Thursday Love

My creating has been insanely limited this year.  I can get really sad about it some days because I love to create and it’s my business and both are zero right now, but then there are these two littles who are anxious and stressed and sad and grieving and attaching and bonding and sick and just struggling and I’m reminded this is a season…a season, but a really important one.  And seasons come to an end eventually.  So for now I’ll choose to carry on and crack up at this pile of unfinishedness beside our kitchen table instead of cry. 🙂

Hold the ice-cream phone please.  Beth recommended the red velvet flavor and ummmmmm, it’s freakin delicious.  My new favorite for sure.  Josh Kelley and I almost devoured the entire container in one standing in our kitchen.

Josh brought home a plastic pool for Memorial Day and it is easily the best $15 we’ve spent in quite some time.  Every day kids are swimming laps in it and it makes me chuckle so hard.  Everett on the other hand is still completely skeptical of this whole “swimming” thing.  In fact he’s yet to actually sit in the pool/wave pool/slip n’ slide.  Standing is his swimming game.  He loves the bath, but is a big no on the outside pool activities.

This is my new favorite lunch.  Let’s discuss the contents of this sandwich…avocado, Everoast Chicken, tomato, pickles, lettuce, bacon, avocado again and mustard.  Be still my sandwich loving heart.

I found the boys like this the other morning in between the 6 and 7am slot with the Star Wars opening credits rolling.  I can’t explain how much I love love love that they don’t remember life without one another.  My twins.  4 months apart.  They were the cutest babies together and they are the cutest 8-year-olds together too.  I’m the luckiest.

I’ve decided my next business venture with be in the floral business because flowers are my jam lately.  First, I’m going to start out of our house.  People will bring in their pickle, salsa, banana pepper, jelly, roasted red pepper, fruit, olive, spaghetti sauce, etc etc jars and we’ll fill them with flowers.  Josh is going to quit his job and solely grow the most amazing flowers ever in our backyard. It’s sure to be a hit and we’ll definitely still be able to feed all these children.  🙂 Hahahaha.

Amon drew our new van and I died.  Let’s all take note at how much magnadoodle space the van takes up…all of it…and how many wheels it has…a ton…and how giant my head is…so ginormous…and how thin my appendages are…sticks.  Alas, I love him.
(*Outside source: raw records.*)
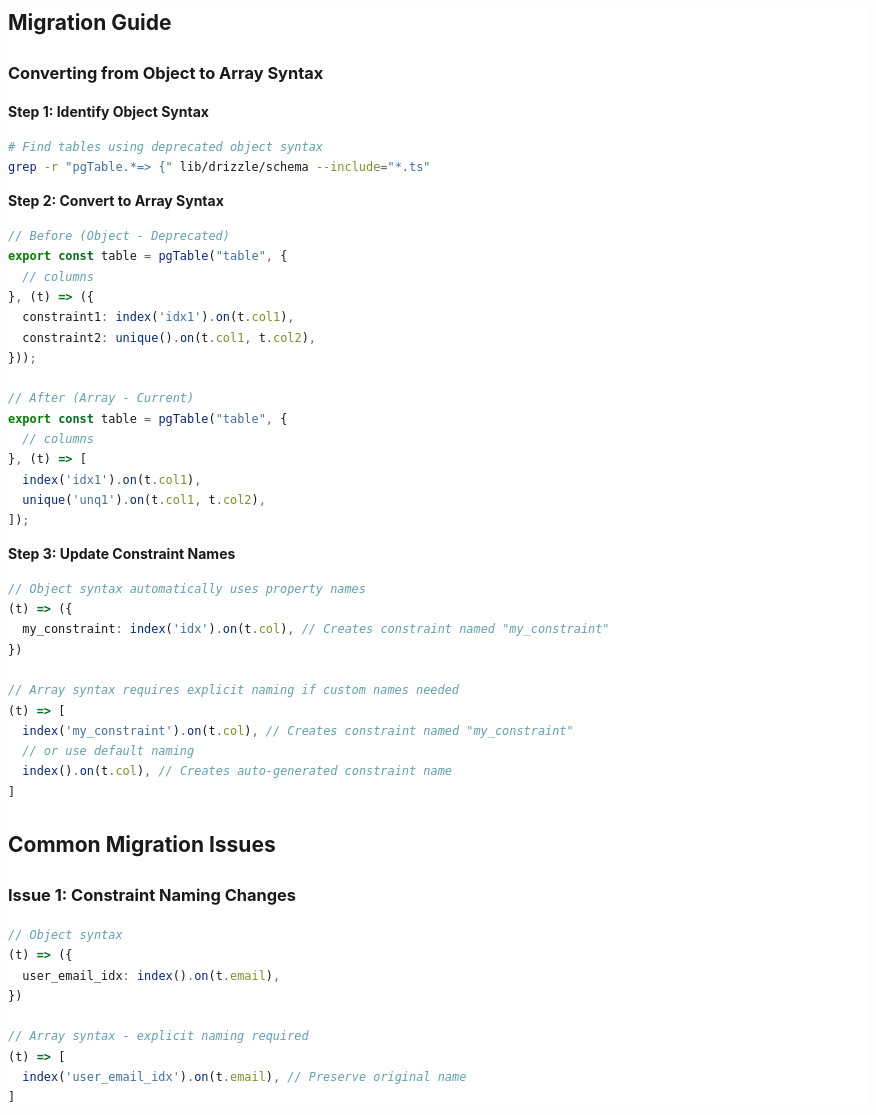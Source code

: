 ## Migration Guide

### Converting from Object to Array Syntax

**Step 1: Identify Object Syntax**
```bash
# Find tables using deprecated object syntax
grep -r "pgTable.*=> {" lib/drizzle/schema --include="*.ts"
```

**Step 2: Convert to Array Syntax**
```typescript
// Before (Object - Deprecated)
export const table = pgTable("table", {
  // columns
}, (t) => ({
  constraint1: index('idx1').on(t.col1),
  constraint2: unique().on(t.col1, t.col2),
}));

// After (Array - Current)
export const table = pgTable("table", {
  // columns
}, (t) => [
  index('idx1').on(t.col1),
  unique('unq1').on(t.col1, t.col2),
]);
```

**Step 3: Update Constraint Names**
```typescript
// Object syntax automatically uses property names
(t) => ({
  my_constraint: index('idx').on(t.col), // Creates constraint named "my_constraint"
})

// Array syntax requires explicit naming if custom names needed
(t) => [
  index('my_constraint').on(t.col), // Creates constraint named "my_constraint"
  // or use default naming
  index().on(t.col), // Creates auto-generated constraint name
]
```

## Common Migration Issues

### Issue 1: Constraint Naming Changes
```typescript
// Object syntax
(t) => ({
  user_email_idx: index().on(t.email),
})

// Array syntax - explicit naming required
(t) => [
  index('user_email_idx').on(t.email), // Preserve original name
]
```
And this week at Everett’s cardiologist appointment we got our first slither of good news since we got home…a good blood work report came back and he does not have to get blood drawn next week.  All the praise hands.  I have had so much anxiety and sadness and stress about Everett’s little heart.  We’re on the cusp of a possible big, scary move for Everett and his heart.  The waiting in the unknown is crazy hard…plus Josh really wants to take him to the beach and currently we can’t plan anything while we wait to hear.  And the thought of handing our boy over to a team of surgeons for a risky initial surgery makes me want to vomit.  My prayer for Everett is so simple right now because it’s all I can muster out, “God, I surrender Everett and his heart to you.  I know you love him even more than we do.  Please heal his heart.”  Please continue to pray with us for supernatural healing in Everett.  We believe in a God who works miracles.

 

Now I’m off to finish watching Trolls for the umpteen time 🙂

Happy Thursday.

13 Comments

  1. Girl, don’t knock the flower arranging idea; with your crazy artistic talent you could totally do that!

  2. What kind of bread did you use for your sandwich? Looks mighty good!

    • It’s from the Kroger deli…simple truth organic quinoa bread…I always add a little earth balance to the outside and toast it too.

  3. Praying again and still for that precious heart!

  4. Camilla says:

    Every time I read your posts I think what an amazing woman you are.

  5. Jo Moseley says:

    I think Everett knows his limits when it comes to COLD pool water! Sitting down in warm bath water is nice… cold water? not so much. Keeping your boy in my thoughts and prayers! It IS so difficult to need to hand them over to God. But, Praises for having the actual choice to Believe in a God who CAN Heal him. My niece was born w/ several very rare and serious heart defects, so I know the feelings of the unknown. She is a thriving 23 year old now. Hugs

  6. Robin Canter says:

    if I lived close by, I would buy you a plastic swimming pool for each kid. oh my goodness, your backyard would be the coolest place in town! 😉

  7. What is his diagnosis? What defect(s) does he have?